▶ _WHAT TO WORK ON_:
Each line of the listing below that includes "entire" should be reported.

▶ _DATA FOR THIS TASK_:
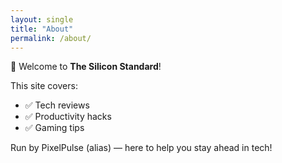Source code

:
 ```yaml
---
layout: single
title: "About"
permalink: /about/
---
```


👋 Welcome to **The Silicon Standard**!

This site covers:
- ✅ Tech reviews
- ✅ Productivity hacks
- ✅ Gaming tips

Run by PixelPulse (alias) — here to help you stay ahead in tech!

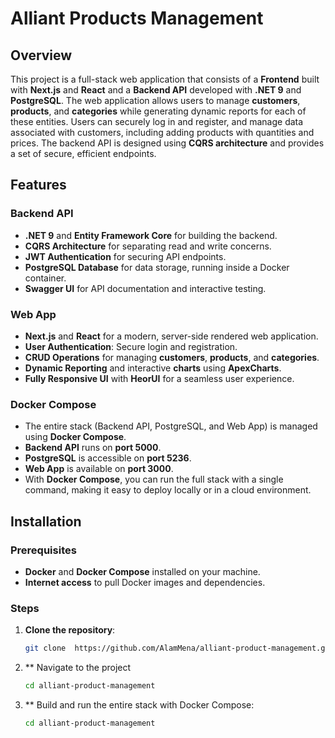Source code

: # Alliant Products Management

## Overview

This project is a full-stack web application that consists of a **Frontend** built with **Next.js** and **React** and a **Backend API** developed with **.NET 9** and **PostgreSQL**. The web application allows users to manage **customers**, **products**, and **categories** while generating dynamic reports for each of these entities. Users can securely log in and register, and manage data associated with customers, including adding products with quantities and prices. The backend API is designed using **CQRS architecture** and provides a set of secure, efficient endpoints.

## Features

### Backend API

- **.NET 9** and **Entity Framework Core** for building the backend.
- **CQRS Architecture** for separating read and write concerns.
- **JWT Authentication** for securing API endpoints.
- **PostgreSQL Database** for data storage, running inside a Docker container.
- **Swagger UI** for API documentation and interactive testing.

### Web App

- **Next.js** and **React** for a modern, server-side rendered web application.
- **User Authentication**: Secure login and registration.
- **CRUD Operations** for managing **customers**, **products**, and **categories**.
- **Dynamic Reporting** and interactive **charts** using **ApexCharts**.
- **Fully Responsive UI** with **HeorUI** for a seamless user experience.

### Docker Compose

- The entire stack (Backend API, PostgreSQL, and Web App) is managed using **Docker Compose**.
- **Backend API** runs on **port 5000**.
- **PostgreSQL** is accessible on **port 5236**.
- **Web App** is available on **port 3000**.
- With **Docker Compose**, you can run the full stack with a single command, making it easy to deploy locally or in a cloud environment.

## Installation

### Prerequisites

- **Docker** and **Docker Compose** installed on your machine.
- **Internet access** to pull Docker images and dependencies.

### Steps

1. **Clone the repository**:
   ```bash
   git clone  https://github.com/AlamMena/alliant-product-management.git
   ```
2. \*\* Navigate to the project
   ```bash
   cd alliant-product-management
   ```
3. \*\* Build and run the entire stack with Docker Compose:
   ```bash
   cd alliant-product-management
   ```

* * *

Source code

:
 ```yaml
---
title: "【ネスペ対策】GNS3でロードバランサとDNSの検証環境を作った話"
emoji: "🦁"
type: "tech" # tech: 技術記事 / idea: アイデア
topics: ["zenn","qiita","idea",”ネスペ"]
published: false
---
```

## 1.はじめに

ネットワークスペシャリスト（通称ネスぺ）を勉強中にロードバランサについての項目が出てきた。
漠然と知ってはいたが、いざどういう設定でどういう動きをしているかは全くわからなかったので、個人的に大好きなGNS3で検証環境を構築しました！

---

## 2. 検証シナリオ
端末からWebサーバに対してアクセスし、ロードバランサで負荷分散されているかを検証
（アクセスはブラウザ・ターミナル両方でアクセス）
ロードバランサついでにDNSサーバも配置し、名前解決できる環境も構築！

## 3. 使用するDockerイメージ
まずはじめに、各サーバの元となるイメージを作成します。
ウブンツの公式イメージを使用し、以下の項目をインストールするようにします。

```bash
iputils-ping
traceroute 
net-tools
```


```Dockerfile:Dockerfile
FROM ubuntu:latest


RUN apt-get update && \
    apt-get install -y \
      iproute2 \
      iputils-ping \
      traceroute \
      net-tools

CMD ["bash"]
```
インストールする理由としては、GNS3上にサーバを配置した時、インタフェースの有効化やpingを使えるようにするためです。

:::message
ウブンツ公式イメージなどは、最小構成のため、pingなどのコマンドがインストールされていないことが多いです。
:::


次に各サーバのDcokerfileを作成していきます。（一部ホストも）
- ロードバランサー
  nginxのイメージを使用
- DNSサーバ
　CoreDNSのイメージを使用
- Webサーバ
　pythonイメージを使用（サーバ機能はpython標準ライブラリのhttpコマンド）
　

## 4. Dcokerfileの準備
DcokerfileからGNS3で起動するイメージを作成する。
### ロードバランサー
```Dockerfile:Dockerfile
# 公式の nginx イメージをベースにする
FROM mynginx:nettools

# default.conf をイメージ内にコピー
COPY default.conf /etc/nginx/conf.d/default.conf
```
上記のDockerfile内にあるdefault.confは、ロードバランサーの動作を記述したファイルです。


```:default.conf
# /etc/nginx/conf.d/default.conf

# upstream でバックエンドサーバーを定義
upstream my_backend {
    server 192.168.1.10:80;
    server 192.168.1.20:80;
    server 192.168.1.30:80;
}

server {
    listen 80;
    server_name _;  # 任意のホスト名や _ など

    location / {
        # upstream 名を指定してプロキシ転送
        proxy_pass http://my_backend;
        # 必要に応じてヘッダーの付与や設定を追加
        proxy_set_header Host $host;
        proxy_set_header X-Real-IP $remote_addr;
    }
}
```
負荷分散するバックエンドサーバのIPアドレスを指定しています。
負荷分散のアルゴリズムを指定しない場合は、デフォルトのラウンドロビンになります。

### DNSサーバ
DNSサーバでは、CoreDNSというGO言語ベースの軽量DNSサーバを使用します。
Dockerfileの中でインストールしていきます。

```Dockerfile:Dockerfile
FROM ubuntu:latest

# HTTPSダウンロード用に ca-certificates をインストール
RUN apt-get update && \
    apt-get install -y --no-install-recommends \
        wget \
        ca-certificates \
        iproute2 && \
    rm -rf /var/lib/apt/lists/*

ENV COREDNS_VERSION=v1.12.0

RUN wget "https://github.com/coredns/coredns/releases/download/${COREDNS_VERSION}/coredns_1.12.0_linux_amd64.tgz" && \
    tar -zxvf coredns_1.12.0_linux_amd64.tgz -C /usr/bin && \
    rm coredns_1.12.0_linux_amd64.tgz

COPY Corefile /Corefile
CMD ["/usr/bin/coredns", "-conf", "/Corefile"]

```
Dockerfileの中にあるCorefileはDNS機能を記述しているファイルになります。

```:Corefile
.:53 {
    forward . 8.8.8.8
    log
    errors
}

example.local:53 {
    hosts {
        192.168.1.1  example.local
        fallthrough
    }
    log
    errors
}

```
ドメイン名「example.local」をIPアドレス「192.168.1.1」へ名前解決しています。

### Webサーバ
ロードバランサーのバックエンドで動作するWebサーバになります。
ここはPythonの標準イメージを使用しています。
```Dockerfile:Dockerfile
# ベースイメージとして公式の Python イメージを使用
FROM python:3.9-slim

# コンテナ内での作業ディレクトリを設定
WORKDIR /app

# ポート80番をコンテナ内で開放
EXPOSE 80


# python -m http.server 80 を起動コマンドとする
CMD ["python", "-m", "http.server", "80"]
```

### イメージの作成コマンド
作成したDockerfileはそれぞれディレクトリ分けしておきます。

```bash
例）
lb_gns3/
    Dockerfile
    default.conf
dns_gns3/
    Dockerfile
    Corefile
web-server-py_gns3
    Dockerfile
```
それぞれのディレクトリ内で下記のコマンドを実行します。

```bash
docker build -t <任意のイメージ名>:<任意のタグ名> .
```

▶ _THE ANSWER_:
- The entire stack (Backend API, PostgreSQL, and Web App) is managed using **Docker Compose**.
3. \*\* Build and run the entire stack with Docker Compose:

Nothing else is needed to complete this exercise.